--- Record set ---
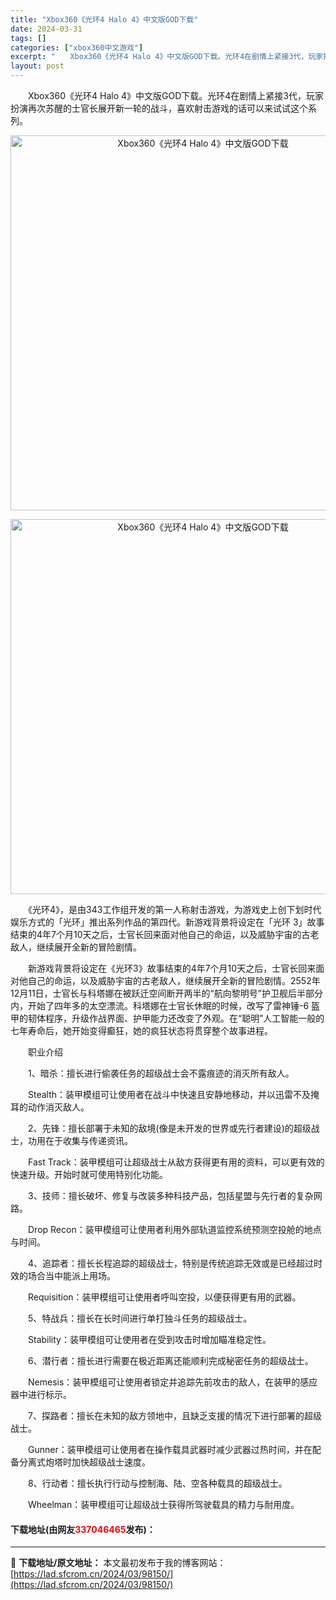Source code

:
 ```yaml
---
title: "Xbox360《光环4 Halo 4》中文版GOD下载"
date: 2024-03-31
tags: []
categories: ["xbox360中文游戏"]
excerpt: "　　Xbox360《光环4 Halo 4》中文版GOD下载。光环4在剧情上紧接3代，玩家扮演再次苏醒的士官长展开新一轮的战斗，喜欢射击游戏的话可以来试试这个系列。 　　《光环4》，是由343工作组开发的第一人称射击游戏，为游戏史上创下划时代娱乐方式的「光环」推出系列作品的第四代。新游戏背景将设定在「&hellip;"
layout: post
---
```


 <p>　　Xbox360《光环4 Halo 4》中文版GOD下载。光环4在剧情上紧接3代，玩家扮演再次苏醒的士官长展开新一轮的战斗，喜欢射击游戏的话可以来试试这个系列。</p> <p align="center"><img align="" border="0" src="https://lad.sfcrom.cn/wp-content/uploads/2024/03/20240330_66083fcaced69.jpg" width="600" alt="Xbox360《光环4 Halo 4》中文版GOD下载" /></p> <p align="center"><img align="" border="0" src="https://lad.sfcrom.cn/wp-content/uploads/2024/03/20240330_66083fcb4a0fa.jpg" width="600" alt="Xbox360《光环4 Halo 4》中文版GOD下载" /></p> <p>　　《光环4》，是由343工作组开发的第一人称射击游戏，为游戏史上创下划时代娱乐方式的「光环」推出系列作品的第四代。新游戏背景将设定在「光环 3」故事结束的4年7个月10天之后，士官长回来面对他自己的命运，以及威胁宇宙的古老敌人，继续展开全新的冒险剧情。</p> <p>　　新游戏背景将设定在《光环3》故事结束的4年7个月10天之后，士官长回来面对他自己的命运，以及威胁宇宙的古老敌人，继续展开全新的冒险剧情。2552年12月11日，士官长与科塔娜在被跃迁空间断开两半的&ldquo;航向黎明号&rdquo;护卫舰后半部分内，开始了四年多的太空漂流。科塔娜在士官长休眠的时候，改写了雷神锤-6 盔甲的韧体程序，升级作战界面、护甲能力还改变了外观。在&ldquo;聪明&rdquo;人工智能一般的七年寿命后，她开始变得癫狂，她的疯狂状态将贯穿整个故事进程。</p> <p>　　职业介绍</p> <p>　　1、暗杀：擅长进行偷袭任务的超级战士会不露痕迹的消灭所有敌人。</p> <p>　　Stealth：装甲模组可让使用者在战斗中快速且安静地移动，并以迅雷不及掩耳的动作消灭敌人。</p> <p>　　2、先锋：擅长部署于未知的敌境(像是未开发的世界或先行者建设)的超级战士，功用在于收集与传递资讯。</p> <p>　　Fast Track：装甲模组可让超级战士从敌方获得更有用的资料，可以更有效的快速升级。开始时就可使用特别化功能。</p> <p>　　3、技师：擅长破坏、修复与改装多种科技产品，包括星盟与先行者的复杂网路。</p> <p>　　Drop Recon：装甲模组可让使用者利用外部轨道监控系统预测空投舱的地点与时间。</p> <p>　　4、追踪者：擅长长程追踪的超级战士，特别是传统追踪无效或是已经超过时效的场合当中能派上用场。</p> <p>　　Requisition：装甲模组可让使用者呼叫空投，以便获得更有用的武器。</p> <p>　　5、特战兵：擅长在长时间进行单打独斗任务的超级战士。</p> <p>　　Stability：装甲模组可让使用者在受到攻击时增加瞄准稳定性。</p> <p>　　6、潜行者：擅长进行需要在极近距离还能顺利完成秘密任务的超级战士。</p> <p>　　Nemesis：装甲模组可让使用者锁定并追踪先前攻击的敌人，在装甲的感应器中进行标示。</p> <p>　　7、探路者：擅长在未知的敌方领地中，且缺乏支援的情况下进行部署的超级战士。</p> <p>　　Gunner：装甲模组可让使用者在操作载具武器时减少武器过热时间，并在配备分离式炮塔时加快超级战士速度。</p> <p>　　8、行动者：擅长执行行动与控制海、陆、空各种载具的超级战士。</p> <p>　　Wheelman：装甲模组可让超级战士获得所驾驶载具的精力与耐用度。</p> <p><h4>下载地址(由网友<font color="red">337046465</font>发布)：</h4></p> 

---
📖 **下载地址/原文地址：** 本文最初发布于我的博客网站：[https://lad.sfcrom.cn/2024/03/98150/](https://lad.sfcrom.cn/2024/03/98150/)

--- What the task asks ---
Images aside, return each entry above precisely as it stands.

--- Written solution ---
Source code

:
 ```yaml
---
title: "Xbox360《光环4 Halo 4》中文版GOD下载"
date: 2024-03-31
tags: []
categories: ["xbox360中文游戏"]
excerpt: "　　Xbox360《光环4 Halo 4》中文版GOD下载。光环4在剧情上紧接3代，玩家扮演再次苏醒的士官长展开新一轮的战斗，喜欢射击游戏的话可以来试试这个系列。 　　《光环4》，是由343工作组开发的第一人称射击游戏，为游戏史上创下划时代娱乐方式的「光环」推出系列作品的第四代。新游戏背景将设定在「&hellip;"
layout: post
---
```


 <p>　　Xbox360《光环4 Halo 4》中文版GOD下载。光环4在剧情上紧接3代，玩家扮演再次苏醒的士官长展开新一轮的战斗，喜欢射击游戏的话可以来试试这个系列。</p> <p align="center"><img align="" border="0" src="https://lad.sfcrom.cn/wp-content/uploads/2024/03/20240330_66083fcaced69.jpg" width="600" alt="Xbox360《光环4 Halo 4》中文版GOD下载" /></p> <p align="center"><img align="" border="0" src="https://lad.sfcrom.cn/wp-content/uploads/2024/03/20240330_66083fcb4a0fa.jpg" width="600" alt="Xbox360《光环4 Halo 4》中文版GOD下载" /></p> <p>　　《光环4》，是由343工作组开发的第一人称射击游戏，为游戏史上创下划时代娱乐方式的「光环」推出系列作品的第四代。新游戏背景将设定在「光环 3」故事结束的4年7个月10天之后，士官长回来面对他自己的命运，以及威胁宇宙的古老敌人，继续展开全新的冒险剧情。</p> <p>　　新游戏背景将设定在《光环3》故事结束的4年7个月10天之后，士官长回来面对他自己的命运，以及威胁宇宙的古老敌人，继续展开全新的冒险剧情。2552年12月11日，士官长与科塔娜在被跃迁空间断开两半的&ldquo;航向黎明号&rdquo;护卫舰后半部分内，开始了四年多的太空漂流。科塔娜在士官长休眠的时候，改写了雷神锤-6 盔甲的韧体程序，升级作战界面、护甲能力还改变了外观。在&ldquo;聪明&rdquo;人工智能一般的七年寿命后，她开始变得癫狂，她的疯狂状态将贯穿整个故事进程。</p> <p>　　职业介绍</p> <p>　　1、暗杀：擅长进行偷袭任务的超级战士会不露痕迹的消灭所有敌人。</p> <p>　　Stealth：装甲模组可让使用者在战斗中快速且安静地移动，并以迅雷不及掩耳的动作消灭敌人。</p> <p>　　2、先锋：擅长部署于未知的敌境(像是未开发的世界或先行者建设)的超级战士，功用在于收集与传递资讯。</p> <p>　　Fast Track：装甲模组可让超级战士从敌方获得更有用的资料，可以更有效的快速升级。开始时就可使用特别化功能。</p> <p>　　3、技师：擅长破坏、修复与改装多种科技产品，包括星盟与先行者的复杂网路。</p> <p>　　Drop Recon：装甲模组可让使用者利用外部轨道监控系统预测空投舱的地点与时间。</p> <p>　　4、追踪者：擅长长程追踪的超级战士，特别是传统追踪无效或是已经超过时效的场合当中能派上用场。</p> <p>　　Requisition：装甲模组可让使用者呼叫空投，以便获得更有用的武器。</p> <p>　　5、特战兵：擅长在长时间进行单打独斗任务的超级战士。</p> <p>　　Stability：装甲模组可让使用者在受到攻击时增加瞄准稳定性。</p> <p>　　6、潜行者：擅长进行需要在极近距离还能顺利完成秘密任务的超级战士。</p> <p>　　Nemesis：装甲模组可让使用者锁定并追踪先前攻击的敌人，在装甲的感应器中进行标示。</p> <p>　　7、探路者：擅长在未知的敌方领地中，且缺乏支援的情况下进行部署的超级战士。</p> <p>　　Gunner：装甲模组可让使用者在操作载具武器时减少武器过热时间，并在配备分离式炮塔时加快超级战士速度。</p> <p>　　8、行动者：擅长执行行动与控制海、陆、空各种载具的超级战士。</p> <p>　　Wheelman：装甲模组可让超级战士获得所驾驶载具的精力与耐用度。</p> <p><h4>下载地址(由网友<font color="red">337046465</font>发布)：</h4></p> 

---
📖 **下载地址/原文地址：** 本文最初发布于我的博客网站：[https://lad.sfcrom.cn/2024/03/98150/](https://lad.sfcrom.cn/2024/03/98150/)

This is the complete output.